Canadian Pacific Railway Ltd. (CP) faces an additional obstacle in its uphill effort to combine with Norfolk Southern Corp., as federal regulators are concerned that mergers of major freight railroads can undermine safety, according to Dow Jones Business News.
The Federal Railroad Administration, which regulates safety for the U.S. industry, expects to scrutinize the "significant safety hurdles" that would result from merging any of the nation's major railroads, the head of the agency told The Wall Street Journal.
Challenges include combining safety cultures of two different organizations, including determining which company's safety rules and protocols will take precedence and how to restructure a combined workforce to maintain the same level of communication and protection each had individually.
The FRA isn't empowered to block railroad mergers, which require approval by another federal body, the Surface Transportation Board. It is, however, granted power by that body to work with railroads on a "safety integration plan" to ensure safe operations in the case of a merger under largely untested rules put in place in 2001.

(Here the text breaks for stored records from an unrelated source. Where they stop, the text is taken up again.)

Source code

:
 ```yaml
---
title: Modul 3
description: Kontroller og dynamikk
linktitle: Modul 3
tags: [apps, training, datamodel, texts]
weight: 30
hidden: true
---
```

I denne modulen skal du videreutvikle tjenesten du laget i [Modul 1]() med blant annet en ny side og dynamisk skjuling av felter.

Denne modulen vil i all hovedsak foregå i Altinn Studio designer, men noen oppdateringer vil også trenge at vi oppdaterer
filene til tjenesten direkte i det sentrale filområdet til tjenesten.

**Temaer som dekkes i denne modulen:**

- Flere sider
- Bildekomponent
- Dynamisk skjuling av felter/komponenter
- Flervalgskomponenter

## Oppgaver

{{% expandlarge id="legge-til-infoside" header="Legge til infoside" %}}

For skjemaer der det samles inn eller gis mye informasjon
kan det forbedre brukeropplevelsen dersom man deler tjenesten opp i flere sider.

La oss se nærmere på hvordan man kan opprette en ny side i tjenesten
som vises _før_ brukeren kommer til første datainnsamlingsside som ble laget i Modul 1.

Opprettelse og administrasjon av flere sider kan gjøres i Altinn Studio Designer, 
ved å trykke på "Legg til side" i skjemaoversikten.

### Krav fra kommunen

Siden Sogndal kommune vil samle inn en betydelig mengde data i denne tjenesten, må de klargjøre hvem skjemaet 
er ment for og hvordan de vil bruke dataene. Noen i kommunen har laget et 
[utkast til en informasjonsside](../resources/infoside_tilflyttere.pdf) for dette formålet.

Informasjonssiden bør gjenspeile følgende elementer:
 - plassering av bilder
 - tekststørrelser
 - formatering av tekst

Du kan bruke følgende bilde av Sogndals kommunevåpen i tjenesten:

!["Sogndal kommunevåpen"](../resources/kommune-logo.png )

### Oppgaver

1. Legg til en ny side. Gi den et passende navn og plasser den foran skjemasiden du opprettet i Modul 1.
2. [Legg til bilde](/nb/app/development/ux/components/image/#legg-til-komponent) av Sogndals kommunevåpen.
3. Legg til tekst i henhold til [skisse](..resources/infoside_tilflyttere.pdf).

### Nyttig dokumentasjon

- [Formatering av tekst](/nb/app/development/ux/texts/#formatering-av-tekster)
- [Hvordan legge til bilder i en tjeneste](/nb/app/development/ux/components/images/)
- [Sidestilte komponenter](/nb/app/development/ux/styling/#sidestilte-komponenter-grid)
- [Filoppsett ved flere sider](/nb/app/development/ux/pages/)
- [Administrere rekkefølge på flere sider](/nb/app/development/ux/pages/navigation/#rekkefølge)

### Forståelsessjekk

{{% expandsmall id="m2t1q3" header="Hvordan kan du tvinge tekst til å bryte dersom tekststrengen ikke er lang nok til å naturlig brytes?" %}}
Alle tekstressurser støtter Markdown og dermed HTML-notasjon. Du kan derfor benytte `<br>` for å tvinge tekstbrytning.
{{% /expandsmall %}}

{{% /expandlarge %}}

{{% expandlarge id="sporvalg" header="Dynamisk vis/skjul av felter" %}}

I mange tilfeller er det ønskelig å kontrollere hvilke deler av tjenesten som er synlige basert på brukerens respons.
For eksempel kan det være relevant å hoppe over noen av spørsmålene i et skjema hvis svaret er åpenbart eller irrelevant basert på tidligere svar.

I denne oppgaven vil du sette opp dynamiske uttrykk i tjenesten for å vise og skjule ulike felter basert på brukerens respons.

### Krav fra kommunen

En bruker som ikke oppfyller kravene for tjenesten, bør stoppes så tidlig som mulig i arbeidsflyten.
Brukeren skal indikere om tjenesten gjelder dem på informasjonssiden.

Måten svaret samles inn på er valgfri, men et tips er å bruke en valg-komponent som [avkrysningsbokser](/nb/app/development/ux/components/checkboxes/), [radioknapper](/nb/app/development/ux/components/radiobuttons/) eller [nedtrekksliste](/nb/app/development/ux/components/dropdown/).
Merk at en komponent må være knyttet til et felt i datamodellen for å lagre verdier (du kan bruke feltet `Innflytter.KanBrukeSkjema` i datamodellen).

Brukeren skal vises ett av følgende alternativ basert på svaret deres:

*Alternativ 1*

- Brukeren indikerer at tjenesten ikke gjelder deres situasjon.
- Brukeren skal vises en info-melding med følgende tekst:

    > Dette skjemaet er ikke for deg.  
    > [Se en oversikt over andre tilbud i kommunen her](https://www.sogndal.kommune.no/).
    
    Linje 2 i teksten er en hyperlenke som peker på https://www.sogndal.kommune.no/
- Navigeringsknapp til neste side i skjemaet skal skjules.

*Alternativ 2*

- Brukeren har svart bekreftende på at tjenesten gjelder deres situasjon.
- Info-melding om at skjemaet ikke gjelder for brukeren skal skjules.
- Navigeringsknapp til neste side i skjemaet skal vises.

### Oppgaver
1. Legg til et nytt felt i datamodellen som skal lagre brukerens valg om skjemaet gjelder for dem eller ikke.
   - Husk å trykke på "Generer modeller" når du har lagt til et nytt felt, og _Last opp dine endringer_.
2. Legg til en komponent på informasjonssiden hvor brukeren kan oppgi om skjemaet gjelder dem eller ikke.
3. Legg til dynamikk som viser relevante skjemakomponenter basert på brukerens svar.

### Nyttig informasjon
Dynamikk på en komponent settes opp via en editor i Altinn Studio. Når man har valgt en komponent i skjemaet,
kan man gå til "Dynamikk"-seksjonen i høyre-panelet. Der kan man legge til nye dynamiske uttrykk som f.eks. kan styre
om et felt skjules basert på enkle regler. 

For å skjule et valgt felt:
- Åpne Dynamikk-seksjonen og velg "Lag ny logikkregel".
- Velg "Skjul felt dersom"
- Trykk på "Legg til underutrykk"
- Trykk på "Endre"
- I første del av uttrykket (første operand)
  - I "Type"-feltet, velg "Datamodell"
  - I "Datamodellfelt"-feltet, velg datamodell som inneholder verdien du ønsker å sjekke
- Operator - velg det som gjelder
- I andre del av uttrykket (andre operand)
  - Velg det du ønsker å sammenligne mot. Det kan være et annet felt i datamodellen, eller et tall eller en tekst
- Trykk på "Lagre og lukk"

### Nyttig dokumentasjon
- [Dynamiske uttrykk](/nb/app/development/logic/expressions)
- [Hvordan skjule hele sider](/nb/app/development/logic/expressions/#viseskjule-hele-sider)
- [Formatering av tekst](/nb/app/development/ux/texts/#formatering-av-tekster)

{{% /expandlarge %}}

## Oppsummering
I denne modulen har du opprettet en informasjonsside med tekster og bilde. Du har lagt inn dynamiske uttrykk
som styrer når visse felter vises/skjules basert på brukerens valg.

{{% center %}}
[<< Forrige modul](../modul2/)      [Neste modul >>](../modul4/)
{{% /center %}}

It's the latest wrinkle in CP's roughly $30 billion merger proposal, made public in November, which has been rebuffed by Norfolk Southern as "grossly inadequate." CP has said its next steps may include launching a proxy fight to take the offer directly to shareholders.
"Operating safely is the foundation of our operating model here at CP. It's a multipronged approach that shapes all our decisions at every level and has driven improvements at CP and will drive significant and lasting safety improvements at NS," Keith Creel, CP’s chief operating officer, said in an emailed statement.